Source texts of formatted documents
○ ○ ○ ○ ○ ○ ○

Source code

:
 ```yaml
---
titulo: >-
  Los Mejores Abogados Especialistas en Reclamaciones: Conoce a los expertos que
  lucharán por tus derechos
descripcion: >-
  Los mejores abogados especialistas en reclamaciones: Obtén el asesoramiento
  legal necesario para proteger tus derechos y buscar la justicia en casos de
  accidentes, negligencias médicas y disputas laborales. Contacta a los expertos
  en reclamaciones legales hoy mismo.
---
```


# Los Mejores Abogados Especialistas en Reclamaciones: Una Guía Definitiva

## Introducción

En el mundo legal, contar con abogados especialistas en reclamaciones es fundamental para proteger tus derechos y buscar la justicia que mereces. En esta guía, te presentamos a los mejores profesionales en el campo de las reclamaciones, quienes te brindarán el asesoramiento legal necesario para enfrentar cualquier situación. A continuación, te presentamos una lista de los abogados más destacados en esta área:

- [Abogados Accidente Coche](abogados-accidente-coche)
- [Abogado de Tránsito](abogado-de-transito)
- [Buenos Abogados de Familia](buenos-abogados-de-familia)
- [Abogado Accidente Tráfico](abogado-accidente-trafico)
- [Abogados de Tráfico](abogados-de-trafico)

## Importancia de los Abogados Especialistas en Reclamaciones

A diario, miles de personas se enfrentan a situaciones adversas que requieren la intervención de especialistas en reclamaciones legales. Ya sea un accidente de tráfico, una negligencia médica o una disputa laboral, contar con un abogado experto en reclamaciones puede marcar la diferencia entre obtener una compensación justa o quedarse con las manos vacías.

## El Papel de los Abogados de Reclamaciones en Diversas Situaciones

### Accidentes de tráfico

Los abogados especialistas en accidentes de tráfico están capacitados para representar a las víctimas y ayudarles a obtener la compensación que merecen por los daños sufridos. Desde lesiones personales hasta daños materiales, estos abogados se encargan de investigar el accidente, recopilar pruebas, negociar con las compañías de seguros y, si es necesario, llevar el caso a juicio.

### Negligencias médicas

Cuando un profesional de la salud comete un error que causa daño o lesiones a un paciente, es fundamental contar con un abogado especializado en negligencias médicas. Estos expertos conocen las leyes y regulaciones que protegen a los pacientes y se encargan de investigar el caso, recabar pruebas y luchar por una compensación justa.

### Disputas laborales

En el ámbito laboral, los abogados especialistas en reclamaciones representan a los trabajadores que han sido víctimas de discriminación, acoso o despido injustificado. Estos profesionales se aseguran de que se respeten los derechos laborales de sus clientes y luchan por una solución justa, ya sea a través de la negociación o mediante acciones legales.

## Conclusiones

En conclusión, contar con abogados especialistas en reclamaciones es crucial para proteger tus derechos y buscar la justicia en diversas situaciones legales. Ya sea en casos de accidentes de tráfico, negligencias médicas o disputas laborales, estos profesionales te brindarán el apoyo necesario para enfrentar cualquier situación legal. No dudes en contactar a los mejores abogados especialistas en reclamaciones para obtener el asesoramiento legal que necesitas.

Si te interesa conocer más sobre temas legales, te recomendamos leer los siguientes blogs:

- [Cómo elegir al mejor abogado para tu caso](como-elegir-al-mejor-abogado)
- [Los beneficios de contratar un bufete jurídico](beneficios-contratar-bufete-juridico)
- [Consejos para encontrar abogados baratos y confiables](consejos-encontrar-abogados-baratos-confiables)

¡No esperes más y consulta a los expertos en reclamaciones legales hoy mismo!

○ ○ ○ ○ ○ ○ ○

Your instructions: No lines before the one containing "## Conclusiones" belong in the answer; write out that line and each one after it exactly, through the end of the records.

Your response:
## Conclusiones

En conclusión, contar con abogados especialistas en reclamaciones es crucial para proteger tus derechos y buscar la justicia en diversas situaciones legales. Ya sea en casos de accidentes de tráfico, negligencias médicas o disputas laborales, estos profesionales te brindarán el apoyo necesario para enfrentar cualquier situación legal. No dudes en contactar a los mejores abogados especialistas en reclamaciones para obtener el asesoramiento legal que necesitas.

Si te interesa conocer más sobre temas legales, te recomendamos leer los siguientes blogs:

- [Cómo elegir al mejor abogado para tu caso](como-elegir-al-mejor-abogado)
- [Los beneficios de contratar un bufete jurídico](beneficios-contratar-bufete-juridico)
- [Consejos para encontrar abogados baratos y confiables](consejos-encontrar-abogados-baratos-confiables)

¡No esperes más y consulta a los expertos en reclamaciones legales hoy mismo!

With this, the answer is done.